Made a complaint about getting scammed on the booking site. They said to contact the property and see if they’ll give you a refund. The property was more of a rubbish dump than a place to stay so I hadn’t much hope of any digital gold flying back through the phone lines. There was a direct message system, or a text option. I tried the direct message first. DECLINED. Great. Said I’d chance a text, fuck it. She messaged back and said no. Imagine that? Sure she probably had the money spent on cheap cans and loose tobacco and rollie papers. Surprised she even messaged at all. Must have unlimited free texts on a shite phone with big buttons and a faulty charger.
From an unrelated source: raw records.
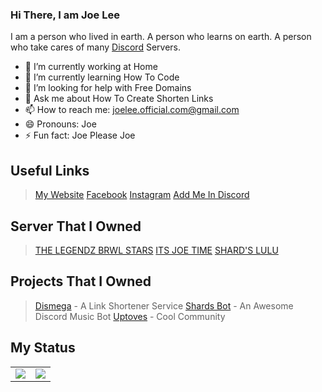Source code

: ### Hi There, I am Joe Lee

I am a person who lived in earth. A person who learns on earth. A person who take cares of many [Discord](https://discord.com) Servers.



- 🔭 I’m currently working at Home
- 🌱 I’m currently learning How To Code 
- 🤔 I’m looking for help with Free Domains
- 💬 Ask me about How To Create Shorten Links
- 📫 How to reach me: joelee.official.com@gmail.com
- 😄 Pronouns: Joe
- ⚡ Fun fact: Joe Please Joe 



## Useful Links

> [My Website](https://www.joelee.ga)
> [Facebook](https://fb.com/joelee2008)
> [Instagram](https://Instagram.com/cheeyong_08)
> [Add Me In Discord](https://www.joelee.ga/discord)
## Server That I Owned 

> [THE LEGENDZ BRWL STARS](https://discord.gg/MpdByee)
> [ITS JOE TIME](https://discord.gg/eCFNU7m)
> [SHARD'S LULU](https://discord.gg/f6WTfguWP4)
## Projects That I Owned

> [Dismega](https://www.disme.ga) - A Link Shortener Service
> [Shards Bot](https://www.shards.ga) - An Awesome Discord Music Bot
> [Uptoves](https://www.uptoves.ga) - Cool Community

## My Status

<table>
  <tr>
    <td align="center" style="padding=0;width=50%;">
      <img align="center" style="padding=0;" src="https://github-readme-stats.vercel.app/api/?username=joeleeofficial&show_icons=true&title_color=4F8CC9&text_color=9f9f9f&bg_color=00000000&hide_border=true&icon_color=4F8CC9&hide_title=true&count_private=true" />
    </td>
    <td align="center" style="padding=0;width=50%;">
      <img align="center" style="padding=0;" src="https://github-readme-stats.quantumlytangled.vercel.app/api/top-langs/?username=joeleeofficial&layout=compact&show_icons=true&title_color=4F8CC9&text_color=9f9f9f&bg_color=00000000&hide_border=true&icon_color=00000000&count_private=true&hide=lua" />
    </td>
  </tr>
</table>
Back to the site. Said they couldn’t help, and they told me this already, but I could make complaint if I wanted. And how could I do that? Here’s an address, they said, a postal address, for some kind of regulator, in Brussels, and you all you have to do is post them the letter and I’m sure they’ll help and here’s a survey, and how was your experience today?
I’ll send ye a letter and let ye know.
Found an alternative place in Dundrum. Cheaper, legal, looked like it did in the pictures, had reviews that didn’t sound like they came from people sprayed with Napalm.
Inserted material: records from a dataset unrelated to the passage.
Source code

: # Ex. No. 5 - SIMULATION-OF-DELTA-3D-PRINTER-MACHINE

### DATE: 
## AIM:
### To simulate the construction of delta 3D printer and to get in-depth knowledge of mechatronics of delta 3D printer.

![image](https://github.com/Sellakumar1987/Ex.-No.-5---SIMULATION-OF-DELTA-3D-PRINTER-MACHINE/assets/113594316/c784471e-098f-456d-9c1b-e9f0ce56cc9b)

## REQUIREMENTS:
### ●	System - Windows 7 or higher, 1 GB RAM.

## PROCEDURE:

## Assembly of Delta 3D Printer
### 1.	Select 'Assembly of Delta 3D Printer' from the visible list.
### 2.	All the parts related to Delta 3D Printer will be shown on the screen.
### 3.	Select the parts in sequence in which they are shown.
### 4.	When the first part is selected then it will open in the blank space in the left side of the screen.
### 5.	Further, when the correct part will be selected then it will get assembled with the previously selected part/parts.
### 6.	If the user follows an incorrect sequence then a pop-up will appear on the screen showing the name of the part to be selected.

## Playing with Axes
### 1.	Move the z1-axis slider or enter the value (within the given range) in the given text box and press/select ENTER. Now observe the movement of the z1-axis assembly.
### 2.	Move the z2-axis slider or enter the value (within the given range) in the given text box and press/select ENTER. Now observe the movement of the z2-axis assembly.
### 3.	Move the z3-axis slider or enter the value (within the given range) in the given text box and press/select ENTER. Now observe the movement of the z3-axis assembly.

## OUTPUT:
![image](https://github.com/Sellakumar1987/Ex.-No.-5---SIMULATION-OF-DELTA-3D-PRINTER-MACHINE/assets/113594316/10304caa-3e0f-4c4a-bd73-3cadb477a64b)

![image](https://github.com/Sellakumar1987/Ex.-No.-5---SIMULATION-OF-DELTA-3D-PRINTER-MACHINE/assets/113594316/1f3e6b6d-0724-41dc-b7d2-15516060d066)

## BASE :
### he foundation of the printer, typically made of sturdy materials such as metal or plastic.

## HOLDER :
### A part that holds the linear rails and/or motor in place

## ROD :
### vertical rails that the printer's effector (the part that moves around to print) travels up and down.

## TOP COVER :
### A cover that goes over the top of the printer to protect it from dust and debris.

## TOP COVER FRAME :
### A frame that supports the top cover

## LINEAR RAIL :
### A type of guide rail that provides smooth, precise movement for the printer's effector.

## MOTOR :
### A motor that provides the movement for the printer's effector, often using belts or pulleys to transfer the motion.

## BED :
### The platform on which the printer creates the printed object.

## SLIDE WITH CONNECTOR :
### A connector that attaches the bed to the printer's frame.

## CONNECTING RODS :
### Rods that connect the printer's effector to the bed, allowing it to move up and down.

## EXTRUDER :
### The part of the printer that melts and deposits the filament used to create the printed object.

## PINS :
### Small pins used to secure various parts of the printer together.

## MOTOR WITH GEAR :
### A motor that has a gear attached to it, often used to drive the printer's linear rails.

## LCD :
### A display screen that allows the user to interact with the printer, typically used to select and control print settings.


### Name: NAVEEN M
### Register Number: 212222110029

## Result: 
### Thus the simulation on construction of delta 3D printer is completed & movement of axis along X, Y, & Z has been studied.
Later, decided to go see Maverick. Got parking at the town centre. It only took half an hour and a few laps of the car park. Found a spot at the back beside some kind of Porsche. Good company for the Focus. Free parking too, took the sting out of the scam. Walked over to the cinema, through the damp evening and the azure twilight, through ghostly generations of nervous lovers and actors souls captured in antique posters. Up the steps and pulled the door. There was a security guard talking to a crowd of young lads at the entrance. Warning them about something, anti-social behaviour, smoking, litter, who knew. Inside, plush carpet, screens advertising what’s on. They were doing a good deal. €9.95 for a film and a popcorn combo. Sound. Dinner and a movie, all in one at 9pm.
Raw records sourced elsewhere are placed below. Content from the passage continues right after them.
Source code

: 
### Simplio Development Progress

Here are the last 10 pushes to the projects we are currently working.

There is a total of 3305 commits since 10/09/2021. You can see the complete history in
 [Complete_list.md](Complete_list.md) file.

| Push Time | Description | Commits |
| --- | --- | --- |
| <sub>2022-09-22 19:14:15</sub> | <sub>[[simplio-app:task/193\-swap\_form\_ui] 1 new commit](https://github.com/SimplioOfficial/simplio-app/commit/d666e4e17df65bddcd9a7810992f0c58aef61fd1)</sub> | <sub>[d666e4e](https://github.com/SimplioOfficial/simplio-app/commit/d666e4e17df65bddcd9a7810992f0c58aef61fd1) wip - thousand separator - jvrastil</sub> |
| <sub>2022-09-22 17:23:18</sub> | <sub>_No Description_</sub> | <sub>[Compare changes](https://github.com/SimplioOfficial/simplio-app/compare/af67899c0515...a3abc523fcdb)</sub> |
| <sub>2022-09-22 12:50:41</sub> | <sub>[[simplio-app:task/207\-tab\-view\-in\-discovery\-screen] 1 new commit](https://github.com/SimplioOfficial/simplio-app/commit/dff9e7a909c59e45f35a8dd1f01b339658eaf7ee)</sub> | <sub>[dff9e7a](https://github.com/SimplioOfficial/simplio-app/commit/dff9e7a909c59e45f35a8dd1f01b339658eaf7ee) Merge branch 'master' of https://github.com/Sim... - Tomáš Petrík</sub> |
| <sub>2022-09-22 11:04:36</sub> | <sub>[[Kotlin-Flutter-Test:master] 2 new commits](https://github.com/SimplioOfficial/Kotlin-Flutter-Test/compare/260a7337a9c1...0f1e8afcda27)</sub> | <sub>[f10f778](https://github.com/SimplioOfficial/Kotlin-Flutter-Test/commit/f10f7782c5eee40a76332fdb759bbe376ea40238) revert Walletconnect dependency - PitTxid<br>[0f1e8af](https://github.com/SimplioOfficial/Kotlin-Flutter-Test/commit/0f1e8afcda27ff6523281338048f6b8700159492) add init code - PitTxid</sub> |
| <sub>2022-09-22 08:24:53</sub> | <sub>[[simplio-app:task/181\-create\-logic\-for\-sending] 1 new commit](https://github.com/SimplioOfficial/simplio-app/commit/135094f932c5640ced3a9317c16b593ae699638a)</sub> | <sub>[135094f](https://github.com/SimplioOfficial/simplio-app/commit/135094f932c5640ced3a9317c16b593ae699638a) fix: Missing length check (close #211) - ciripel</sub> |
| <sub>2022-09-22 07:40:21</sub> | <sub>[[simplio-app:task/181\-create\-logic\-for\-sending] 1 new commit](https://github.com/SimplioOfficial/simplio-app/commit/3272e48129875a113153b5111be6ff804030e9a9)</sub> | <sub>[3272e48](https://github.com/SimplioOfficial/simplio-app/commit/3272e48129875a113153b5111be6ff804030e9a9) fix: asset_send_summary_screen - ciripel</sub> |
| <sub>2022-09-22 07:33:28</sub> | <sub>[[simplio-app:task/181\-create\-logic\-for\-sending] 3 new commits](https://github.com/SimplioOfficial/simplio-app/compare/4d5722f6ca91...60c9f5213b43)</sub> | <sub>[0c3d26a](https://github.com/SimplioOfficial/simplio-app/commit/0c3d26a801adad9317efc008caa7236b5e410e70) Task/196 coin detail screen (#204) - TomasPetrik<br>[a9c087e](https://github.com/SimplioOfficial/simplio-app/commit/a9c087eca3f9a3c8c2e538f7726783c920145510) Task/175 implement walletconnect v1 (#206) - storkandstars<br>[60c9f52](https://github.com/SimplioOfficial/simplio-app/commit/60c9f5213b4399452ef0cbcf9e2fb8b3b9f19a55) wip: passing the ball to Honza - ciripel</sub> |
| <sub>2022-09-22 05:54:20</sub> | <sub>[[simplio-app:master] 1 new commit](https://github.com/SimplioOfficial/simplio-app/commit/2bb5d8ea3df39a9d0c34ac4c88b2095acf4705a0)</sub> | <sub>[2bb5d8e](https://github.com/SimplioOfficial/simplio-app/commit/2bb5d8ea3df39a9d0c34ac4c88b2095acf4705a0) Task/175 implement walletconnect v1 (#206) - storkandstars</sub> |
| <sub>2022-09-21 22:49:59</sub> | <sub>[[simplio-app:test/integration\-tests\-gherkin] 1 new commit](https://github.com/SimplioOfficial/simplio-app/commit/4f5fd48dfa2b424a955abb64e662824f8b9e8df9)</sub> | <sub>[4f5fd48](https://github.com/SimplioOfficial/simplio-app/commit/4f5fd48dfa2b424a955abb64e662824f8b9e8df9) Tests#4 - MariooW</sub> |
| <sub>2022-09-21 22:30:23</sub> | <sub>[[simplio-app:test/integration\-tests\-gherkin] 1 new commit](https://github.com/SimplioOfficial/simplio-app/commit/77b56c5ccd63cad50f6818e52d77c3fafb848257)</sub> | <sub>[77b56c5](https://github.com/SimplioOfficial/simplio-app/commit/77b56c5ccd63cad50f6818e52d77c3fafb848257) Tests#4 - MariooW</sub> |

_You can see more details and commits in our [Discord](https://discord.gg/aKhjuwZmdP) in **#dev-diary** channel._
9pm came and it was fairly empty. Back in the time of the first Top Gun they’d show you ads for more films coming like Terminator 2 and Rocky IV and Honey I shrunk the Kids. You were on a dark train of endless screen theatre and imagination. The Never Ending Story. Now there was ads for Amazon Prime where you could watch films at home and didn’t need to come to the cinema at all. Then there was more ads for mortgages, and banks, and phone companies and broadband and Jewellery shops and eventually the other people started wandering in and the movie started and, I don’t why, but the best bits seemed to be the flashbacks of the first one.